Garrett Hedlund The Man and The Muse 
He’s the Dean Moriarty of Walter 
Salles’ adapation of Jack Kerouac’s On The Road. Which makes him a 
caricature of a caricature of Neal Cassady, America’s most fabled rebel 
muse. But Garrett Hedlund is still his own man.

 
Garrett Hedlund
 is not the same kid who grew up on a cattle farm in the remote 
outerlands of Wannaska, Minnesota. At twenty-eight, he’s found his 
footing in Hollywood with the easy confidence of a child superstar born 
and bred for life on the Hills. His bio glistens with big-screen hits, 
from Troy and Tron: Legacy to Friday Night Lights. He can share a spotlight with Brad Pitt without fading off into the shadows. And now, as rugged, rebel muse Dean Moriarty – the larger-than-life caricature of the already larger-than-life Neal Cassady - he’s taken Walter Salles’ adaptation of Jack Kerouac’s On The Road and made damn sure that all eyes are on him. 
But groomed for this life, he was not. At fourteen, Hedlund found 
himself in Arizona with his divorcee mom, busking tables after school, 
knocking on every talent agent’s door, and hitching rides to LA 
auditions, 800 miles away. He studied hard, graduated early, and, with a
 breakout part in Wolfgang Petersen’s Troy,
 landed in Hollywood on both farmer-boy feet. But there are hints of 
Wannaska in that Hollywood smile – least not when he’s quoting Tennessee Williams on the fly. 

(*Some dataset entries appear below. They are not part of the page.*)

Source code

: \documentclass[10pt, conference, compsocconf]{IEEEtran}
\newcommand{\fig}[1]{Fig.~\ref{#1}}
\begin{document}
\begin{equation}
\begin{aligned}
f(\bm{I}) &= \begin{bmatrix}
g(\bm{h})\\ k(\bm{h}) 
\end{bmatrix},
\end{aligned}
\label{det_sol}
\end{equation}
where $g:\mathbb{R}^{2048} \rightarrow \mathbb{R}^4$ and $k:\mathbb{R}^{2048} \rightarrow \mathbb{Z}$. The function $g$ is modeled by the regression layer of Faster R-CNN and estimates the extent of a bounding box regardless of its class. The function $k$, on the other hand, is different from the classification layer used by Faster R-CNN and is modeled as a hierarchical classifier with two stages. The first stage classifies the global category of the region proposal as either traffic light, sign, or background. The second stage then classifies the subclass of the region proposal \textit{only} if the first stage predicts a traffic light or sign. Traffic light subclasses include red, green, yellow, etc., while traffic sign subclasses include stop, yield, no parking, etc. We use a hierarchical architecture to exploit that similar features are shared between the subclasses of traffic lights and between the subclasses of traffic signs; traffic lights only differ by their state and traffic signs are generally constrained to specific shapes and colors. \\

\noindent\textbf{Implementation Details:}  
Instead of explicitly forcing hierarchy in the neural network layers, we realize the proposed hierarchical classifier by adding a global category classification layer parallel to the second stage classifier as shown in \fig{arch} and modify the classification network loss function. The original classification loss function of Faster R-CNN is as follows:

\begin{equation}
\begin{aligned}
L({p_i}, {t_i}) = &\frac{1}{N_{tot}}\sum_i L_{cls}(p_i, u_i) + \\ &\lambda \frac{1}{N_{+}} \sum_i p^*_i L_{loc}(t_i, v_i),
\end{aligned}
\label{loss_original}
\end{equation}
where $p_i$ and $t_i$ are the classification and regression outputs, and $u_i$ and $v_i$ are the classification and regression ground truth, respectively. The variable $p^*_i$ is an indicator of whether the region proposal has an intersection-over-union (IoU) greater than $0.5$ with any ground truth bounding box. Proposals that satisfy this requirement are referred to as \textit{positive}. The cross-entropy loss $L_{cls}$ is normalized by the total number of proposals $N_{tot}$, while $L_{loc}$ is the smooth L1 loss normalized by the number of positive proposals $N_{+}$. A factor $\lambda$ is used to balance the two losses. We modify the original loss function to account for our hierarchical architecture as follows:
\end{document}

HUCK caught up with Hedlund during the red-carpeted globe-trot that 
was always bound to follow in Cassady’s wake, and found the gooey-eyed 
optimism that keeps a kid from Minnesota a kid from Minnesota for life. 
Kerouac is said to have wanted Marlon Brando to play the role
 of Dean Moriarty. And Dean, meanwhile, is a caricature of Neal Cassady.
 That’s a lot of personality, right there. How do you channel the 
influence of icons like that when approaching a role like this? 
Between Walter [Salles] and I, it was about finding the voice of the man
 who said it for the first time and not the repeated soul. 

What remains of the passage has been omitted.